SENTENCIA CONSTITUCIONAL PLURINACIONAL 0090/2025-S4
Fecha: 14-Mar-2025
I. ANTECEDENTES CON RELEVANCIA JURÍDICA
I.1. Contenido de la demanda
Por memorial presentado el 23 de agosto de 2022, cursante de fs. 22 a 24 vta., el accionante, expresó lo siguiente:
1.1. Hechos que motivan la acción
En el proceso penal seguido por el Ministerio Público en su contra, por la presunta comisión del delito de prevaricato, por Auto de Vista 460/2022 de 15 de julio, el Vocal ahora accionado, confirmó en parte la Resolución de Auto Interlocutorio 367/2022 de 26 de mayo, dictado por el Juez Primero de Instrucción Anticorrupción y Contra la Violencia Hacia la Mujer del departamento de La Paz, sin una correcta fundamentación jurídica y motivación fáctica; puesto que, con relación al peligro procesal de obstrucción del art. 235.1 del Código de Procedimiento Penal (CPP), no explicó de forma clara y precisa en amparo a qué norma y premisas jurídicas consideró que los argumentos, indicios y elementos que sirvieron para presumir su autoría de incumplimiento de deberes, uso indebido de influencias y cómplice en el supuesto consorcio de jueces, fiscales, policías y abogados deben valer para argumentar el referido peligro procesal, cuando el mismo exige que para desvirtuarlo debía acreditar que no participó en el extravío del expediente del procesado Ricardo Choque, en el registro de libros de altas y bajas, como en la devolución y recepción de ese expediente; sino contrariamente, la autoridad judicial utilizó los mismos hechos, indicios, elementos probatorios y del tipo penal, para establecer el riesgo procesal, fundamentación incorrecta que atentó contra el principio de legalidad y presunción de inocencia.

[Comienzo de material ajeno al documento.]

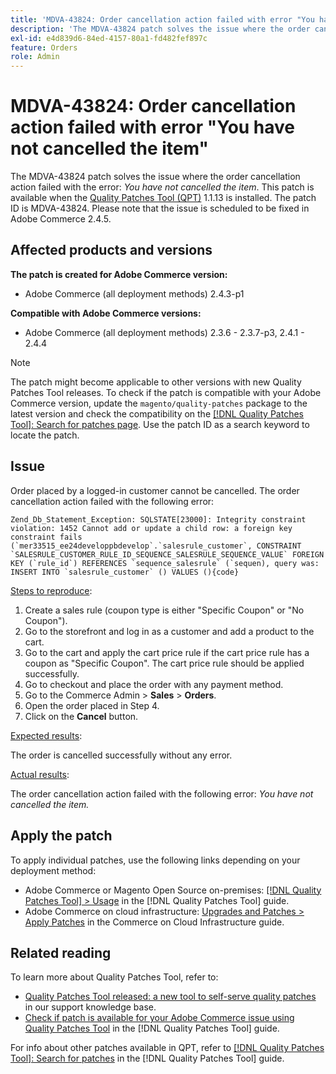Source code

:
 ```yaml
---
title: 'MDVA-43824: Order cancellation action failed with error "You have not cancelled the item"'
description: 'The MDVA-43824 patch solves the issue where the order cancellation action failed with the error: *You have not cancelled the item*. This patch is available when the [Quality Patches Tool (QPT)](https://experienceleague.adobe.com/en/docs/commerce-knowledge-base/kb/announcements/commerce-announcements/magento-quality-patches-released-new-tool-to-self-serve-quality-patches) 1.1.13 is installed. The patch ID is MDVA-43824. Please note that the issue is scheduled to be fixed in Adobe Commerce 2.4.5.'
exl-id: e4d839d6-84ed-4157-80a1-fd482fef897c
feature: Orders
role: Admin
---
```

# MDVA-43824: Order cancellation action failed with error "You have not cancelled the item"

The MDVA-43824 patch solves the issue where the order cancellation action failed with the error: *You have not cancelled the item*. This patch is available when the [Quality Patches Tool (QPT)](https://experienceleague.adobe.com/en/docs/commerce-knowledge-base/kb/announcements/commerce-announcements/magento-quality-patches-released-new-tool-to-self-serve-quality-patches) 1.1.13 is installed. The patch ID is MDVA-43824. Please note that the issue is scheduled to be fixed in Adobe Commerce 2.4.5.

## Affected products and versions

**The patch is created for Adobe Commerce version:**

* Adobe Commerce (all deployment methods) 2.4.3-p1

**Compatible with Adobe Commerce versions:**

* Adobe Commerce (all deployment methods) 2.3.6 - 2.3.7-p3, 2.4.1 - 2.4.4

>[!NOTE]
>
>The patch might become applicable to other versions with new Quality Patches Tool releases. To check if the patch is compatible with your Adobe Commerce version, update the `magento/quality-patches` package to the latest version and check the compatibility on the [[!DNL Quality Patches Tool]: Search for patches page](https://experienceleague.adobe.com/en/docs/commerce-knowledge-base/kb/announcements/commerce-announcements/magento-quality-patches-released-new-tool-to-self-serve-quality-patches). Use the patch ID as a search keyword to locate the patch.

## Issue

Order placed by a logged-in customer cannot be cancelled. The order cancellation action failed with the following error:

```
Zend_Db_Statement_Exception: SQLSTATE[23000]: Integrity constraint violation: 1452 Cannot add or update a child row: a foreign key constraint fails (`mer33515_ee24developpbdevelop`.`salesrule_customer`, CONSTRAINT `SALESRULE_CUSTOMER_RULE_ID_SEQUENCE_SALESRULE_SEQUENCE_VALUE` FOREIGN KEY (`rule_id`) REFERENCES `sequence_salesrule` (`sequen), query was: INSERT INTO `salesrule_customer` () VALUES (){code}
```

<u>Steps to reproduce</u>:

1. Create a sales rule (coupon type is either "Specific Coupon" or "No Coupon").
1. Go to the storefront and log in as a customer and add a product to the cart.
1. Go to the cart and apply the cart price rule if the cart price rule has a coupon as "Specific Coupon". The cart price rule should be applied successfully.
1. Go to checkout and place the order with any payment method.
1. Go to the Commerce Admin > **Sales** > **Orders**.
1. Open the order placed in Step 4.
1. Click on the **Cancel** button.

<u>Expected results</u>:

The order is cancelled successfully without any error.

<u>Actual results</u>:

The order cancellation action failed with the following error: *You have not cancelled the item.*

## Apply the patch

To apply individual patches, use the following links depending on your deployment method:

* Adobe Commerce or Magento Open Source on-premises: [[!DNL Quality Patches Tool] > Usage](/help/tools/quality-patches-tool/usage.md) in the [!DNL Quality Patches Tool] guide.
* Adobe Commerce on cloud infrastructure: [Upgrades and Patches > Apply Patches](https://experienceleague.adobe.com/docs/commerce-cloud-service/user-guide/develop/upgrade/apply-patches.html) in the Commerce on Cloud Infrastructure guide.

## Related reading

To learn more about Quality Patches Tool, refer to:

* [Quality Patches Tool released: a new tool to self-serve quality patches](https://experienceleague.adobe.com/en/docs/commerce-knowledge-base/kb/announcements/commerce-announcements/magento-quality-patches-released-new-tool-to-self-serve-quality-patches) in our support knowledge base.
* [Check if patch is available for your Adobe Commerce issue using Quality Patches Tool](/help/tools/quality-patches-tool/patches-available-in-qpt/check-patch-for-magento-issue-with-magento-quality-patches.md) in the [!DNL Quality Patches Tool] guide.

For info about other patches available in QPT, refer to [[!DNL Quality Patches Tool]: Search for patches](https://experienceleague.adobe.com/tools/commerce-quality-patches/index.html) in the [!DNL Quality Patches Tool] guide.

Respecto a los indicios o elementos de convicción para evidenciar la concurrencia del numeral 1 del art. 233 del CPP (probabilidad de autoría), como del numeral 2 del art. 235 del Código adjetivo penal (peligro de fuga y obstaculización) éstos son diferentes, porque los indicios de probable autoría, se fundan para establecer la conducta delictiva del sujeto que es objeto de la “función principal”, mientras que los segundos de fuga y obstaculización son objeto de la “función jurisdiccional cautelar”, como lo señalan la SC 1147/2006-R de 16 de noviembre y la SCP 0910/2015-S3 de 17 de septiembre.
Con relación al peligro de obstrucción (art. 235.2 del CPP), no explicó por qué lo mantuvo; contrariamente, de forma subjetiva hizo alusión a la resolución primigenia al considerar que por falta de las declaraciones de otras personas (subjetivismo) y las de Marlene Flores Chávez y Mery Ventanilla, no se cumplió a cabalidad la prisión preventiva, cuando en esa decisión judicial, el Juez se fundó en las deposiciones de otras personas y no así en las que señaló el accionado, demostrando que sus argumentos eran falsos, subjetivos y oscuros.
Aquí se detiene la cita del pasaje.